Rabbi Abramsky expounds: If there is any proof of Hashem’s kindness and desire to see us succeed, this is it. Clearly, every obstacle that G-D puts in our path can be scaled.

The following email arrived in my inbox some time ago from, of all people, the Yetzer Harah himself (well, it could have been from him!)!

To my star pupil, I am writing this letter to let you know what I think of you. Up here in heaven things are not like they are down on Earth. Over there, people only know what they can see. If they see a person is “successful”, they think that he is the greatest guy. When they see somebody struggling, they think he might be one of the weaker elements.  

Let me tell you something. Hashem gives every person certain abilities that nobody knows about down where you live. Some people are capable of tremendous things, while others were put there for much smaller purposes. Only Hashem in His infinite wisdom is able to give every person exactly what he needs, to reach his potential.   

I am very misunderstood. Most people hate me, and I don’t really blame them. Most people think that my job is to make sure that they fail in all aspects of Mitzvos (good deeds), and that I rejoice every time they sin. This is the furthest thing from the truth. Did you ever watch a boxing coach train his student? It is really a funny sight. The coach will put on gloves, and fight against his student. At first, he won’t hit him so hard, or throw his best punches. But, as the student gets better and better, the coach will start to fight him harder and harder. He does this so that the student will improve his skills, and become the best boxer he can be. 

This is where it gets strange. Every time the coach knocks down the student, the student gets yelled at!! But finally, when the coach threw everything he has at his student, and not only does he withstand the beating, but he knocks the coach down, there is nobody in the world happier than the coach himself! This is exactly how I feel. If you fail right away, and don’t even try to fight back, I see that there is not much talent to work with, and so I take it easy on you. But if you get back up swinging, I realize that I may have a real winner here, and so I start to intensify the beating. With every level that you go up, I increase the intensity of the fight. If you finally deal me a blow that knocks me out, I will get up and embrace you and rejoice with your success.

Sometimes my job is very disappointing I see a person with a lot of potential and I start right in on him. He fights back for a while, but when the fight gets too tough, he quits and just remains on whatever level he was on. (And he usually ends up going down!) I feel like yelling at him, “Get up you fool! Do you have any idea how much more you could be accomplishing?!” But I am not allowed to do so. I just leave him alone, and go try to find another promising candidate.   If I have chosen you to be the target of my more fierce battles, it was not for no reason! You have tremendous ability! You were born into a very special family, you have Rabbeim (mentors) who really care about you, and parents who would help you grow in Torah and Mitzvos. You are a very respectful and kind person.   

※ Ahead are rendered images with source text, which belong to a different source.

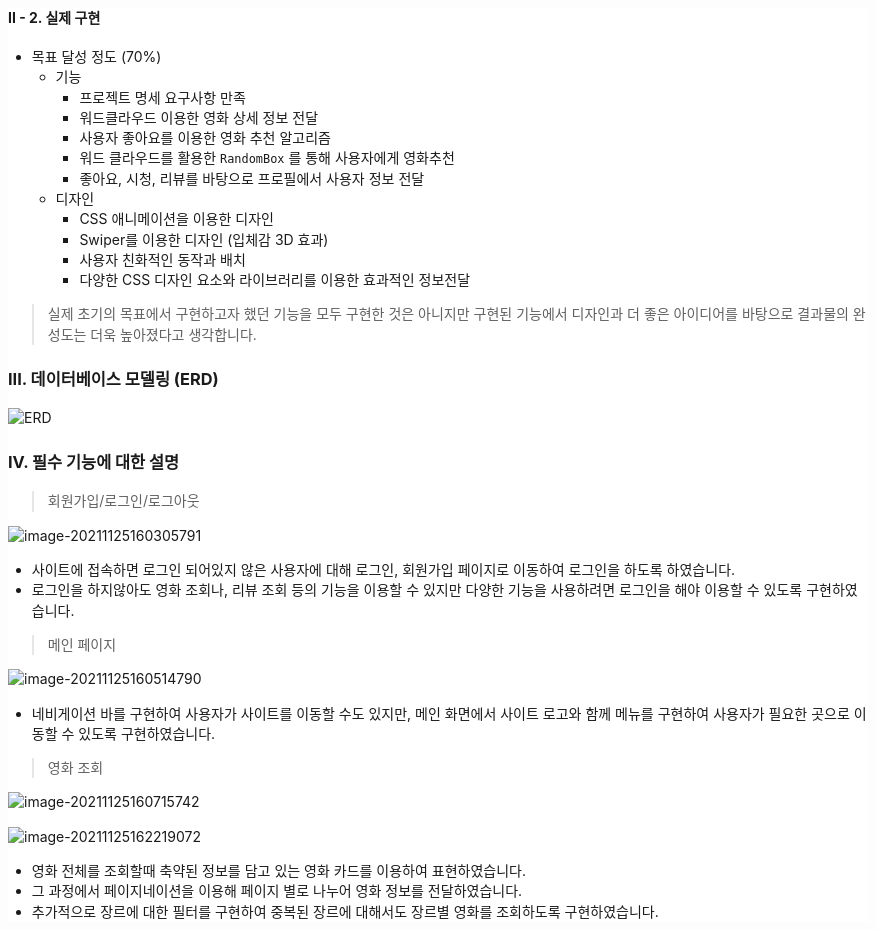 

#### II - 2. 실제 구현

- 목표 달성 정도 (70%)
  - 기능
    - 프로젝트 명세 요구사항 만족
    - 워드클라우드 이용한 영화 상세 정보 전달
    - 사용자 좋아요를 이용한 영화 추천 알고리즘
    - 워드 클라우드를 활용한 `RandomBox` 를 통해 사용자에게 영화추천
    - 좋아요, 시청, 리뷰를 바탕으로 프로필에서 사용자 정보 전달
  - 디자인
    - CSS 애니메이션을 이용한 디자인
    - Swiper를 이용한 디자인 (입체감 3D 효과)
    - 사용자 친화적인 동작과 배치
    - 다양한 CSS 디자인 요소와 라이브러리를 이용한 효과적인 정보전달



> 실제 초기의 목표에서 구현하고자 했던 기능을 모두 구현한 것은 아니지만 구현된 기능에서 디자인과 더 좋은 아이디어를 바탕으로 결과물의 완성도는 더욱 높아졌다고 생각합니다. 



### III. 데이터베이스 모델링 (ERD)

![ERD](C:/Users/Jaesung/Desktop/ssafy_6/pjt/project-Mcloud/pjt-Mcloud-back/README.assets/ERD.png)



### IV. 필수 기능에 대한 설명

> 회원가입/로그인/로그아웃

![image-20211125160305791](C:/Users/Jaesung/Desktop/ssafy_6/pjt/project-Mcloud/pjt-Mcloud-back/README.assets/image-20211125160305791.png)



- 사이트에 접속하면 로그인 되어있지 않은 사용자에 대해 로그인, 회원가입 페이지로 이동하여 로그인을 하도록 하였습니다.
- 로그인을 하지않아도 영화 조회나, 리뷰 조회 등의 기능을 이용할 수 있지만 다양한 기능을 사용하려면 로그인을 해야 이용할 수 있도록 구현하였습니다.



> 메인 페이지

![image-20211125160514790](C:/Users/Jaesung/Desktop/ssafy_6/pjt/project-Mcloud/pjt-Mcloud-back/README.assets/image-20211125160514790.png)



- 네비게이션 바를 구현하여 사용자가 사이트를 이동할 수도 있지만, 메인 화면에서 사이트 로고와 함께 메뉴를 구현하여 사용자가 필요한 곳으로 이동할 수 있도록 구현하였습니다.



> 영화 조회

![image-20211125160715742](C:/Users/Jaesung/Desktop/ssafy_6/pjt/project-Mcloud/pjt-Mcloud-back/README.assets/image-20211125160715742.png)

![image-20211125162219072](C:/Users/Jaesung/Desktop/ssafy_6/pjt/project-Mcloud/pjt-Mcloud-back/README.assets/image-20211125162219072.png)

- 영화 전체를 조회할때 축약된 정보를 담고 있는 영화 카드를 이용하여 표현하였습니다.
- 그 과정에서 페이지네이션을 이용해 페이지 별로 나누어 영화 정보를 전달하였습니다.
- 추가적으로 장르에 대한 필터를 구현하여 중복된 장르에 대해서도 장르별 영화를 조회하도록 구현하였습니다.
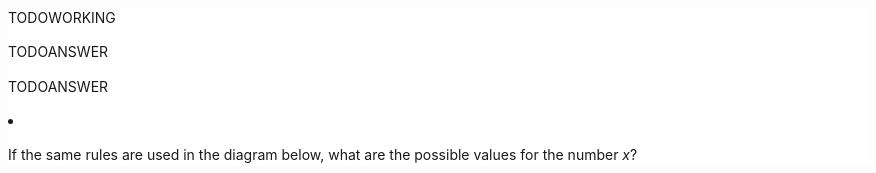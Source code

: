TODOWORKING

</div>
</div>
<div class='answers'>
<div class='answer'>

TODOANSWER

</div>
<div class='answer'>

TODOANSWER

</div>
</div>

</div>
</li>
<li>
<div class='question_envelope rag_red subquestion'>
<div class='topics'>
<ul>
</ul>
</div>
<div class='question subquestion'>

If the same rules are used in the diagram below, what are the possible values for the number $x$?
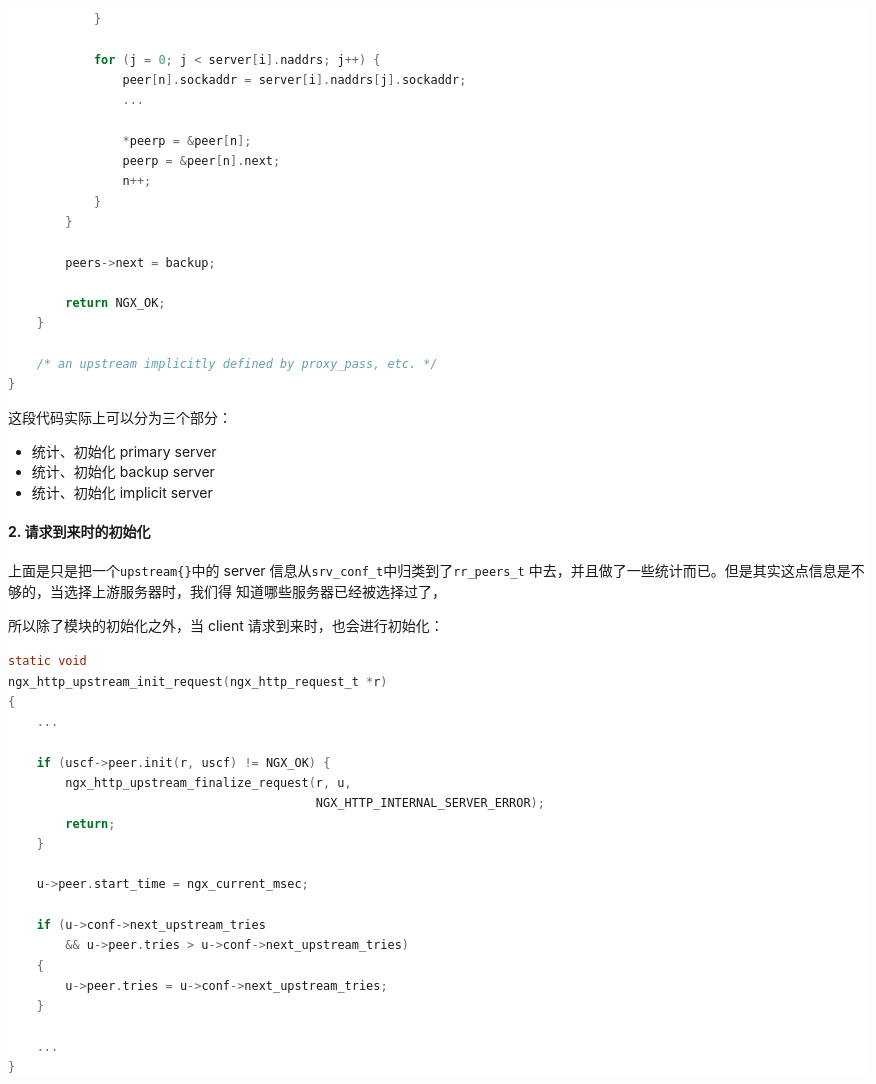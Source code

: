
 ```c
            }

            for (j = 0; j < server[i].naddrs; j++) {
                peer[n].sockaddr = server[i].naddrs[j].sockaddr;
                ...

                *peerp = &peer[n];
                peerp = &peer[n].next;
                n++;
            }
        }

        peers->next = backup;

        return NGX_OK;
    }

    /* an upstream implicitly defined by proxy_pass, etc. */
}
```

这段代码实际上可以分为三个部分：

* 统计、初始化 primary server
* 统计、初始化 backup server
* 统计、初始化 implicit server

#### 2. 请求到来时的初始化

上面是只是把一个`upstream{}`中的 server 信息从`srv_conf_t`中归类到了`rr_peers_t`
中去，并且做了一些统计而已。但是其实这点信息是不够的，当选择上游服务器时，我们得
知道哪些服务器已经被选择过了，

所以除了模块的初始化之外，当 client 请求到来时，也会进行初始化：

```c
static void
ngx_http_upstream_init_request(ngx_http_request_t *r)
{
    ...

    if (uscf->peer.init(r, uscf) != NGX_OK) {
        ngx_http_upstream_finalize_request(r, u,
                                           NGX_HTTP_INTERNAL_SERVER_ERROR);
        return;
    }

    u->peer.start_time = ngx_current_msec;

    if (u->conf->next_upstream_tries
        && u->peer.tries > u->conf->next_upstream_tries)
    {
        u->peer.tries = u->conf->next_upstream_tries;
    }

    ...
}
```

I am writing to you now, because I have a very serious request to ask of you. Please don’t step fighting! Don’t give up! I have been beating too many people lately, and I am losing patience, Believe in yourself, because I would not be involved with you as much as I am if I didn’t think you could beat me. Know what your strengths are! A great Rabbi once said: “Woe is to he who doesn’t know his weaknesses. But, ‘Oy Vavoy’ (double woe) to him who doesn’t know his strengths – for he will not have anything with which to fight.”  

Always remember one thing: you have a secret weapon at your disposal. I shouldn’t really be telling you – but I will anyway. Hashem himself is watching our “training” sessions very closely. I’m pleased to inform you that He’s rooting for you! If things should ever get tough, almost too tough to bear, just call out to Him with a prayer, and He will immediately come to your aid. I wish you the best of luck, and I hope that after 120 years when your time is up in that world of falsehood, you will come up here to the world of truth, where I will be waiting for you with open arms, to congratulate you on your victory, and personally escort you to your place next to the Throne of Glory..

Sincerely, and with great admiration I remain,

Your Yetzer Hara

(Adapted from Sefer Lekach Tov.)

(Letter: http://www.divreichizuk.com)

Parshas Shoftim: self-check time

8This week, Moshe Rabbeinu speaks about the recruitment process for the Jewish army. People at certain pivotal life stages- people who just got married less than a year ago, planted a new vineyard without tithing it, built a new house without consecrating it- were exempt.
The Torah has a reason: that the person might be replaced. That his wife will remarry. That another man will take over his house or vineyard. That, says Rashi, causes great anxiety to a Jewish soldier.
But why was that explanation necessary? surely the fact that he might arrive home in a coffin is reason enough!
Rabbi Shimon Schwab OBM answers that these soldiers were truly righteous men. They knew that their chances of survival were small. But they had made investments for the sake of Torah. They wanted their vineyards to be tithed, their houses to be consecrated, their children to be raised as committed Jews. Those dreams could be ruined if the wrong man takes over. That is what a Jewish soldier concerns himself with.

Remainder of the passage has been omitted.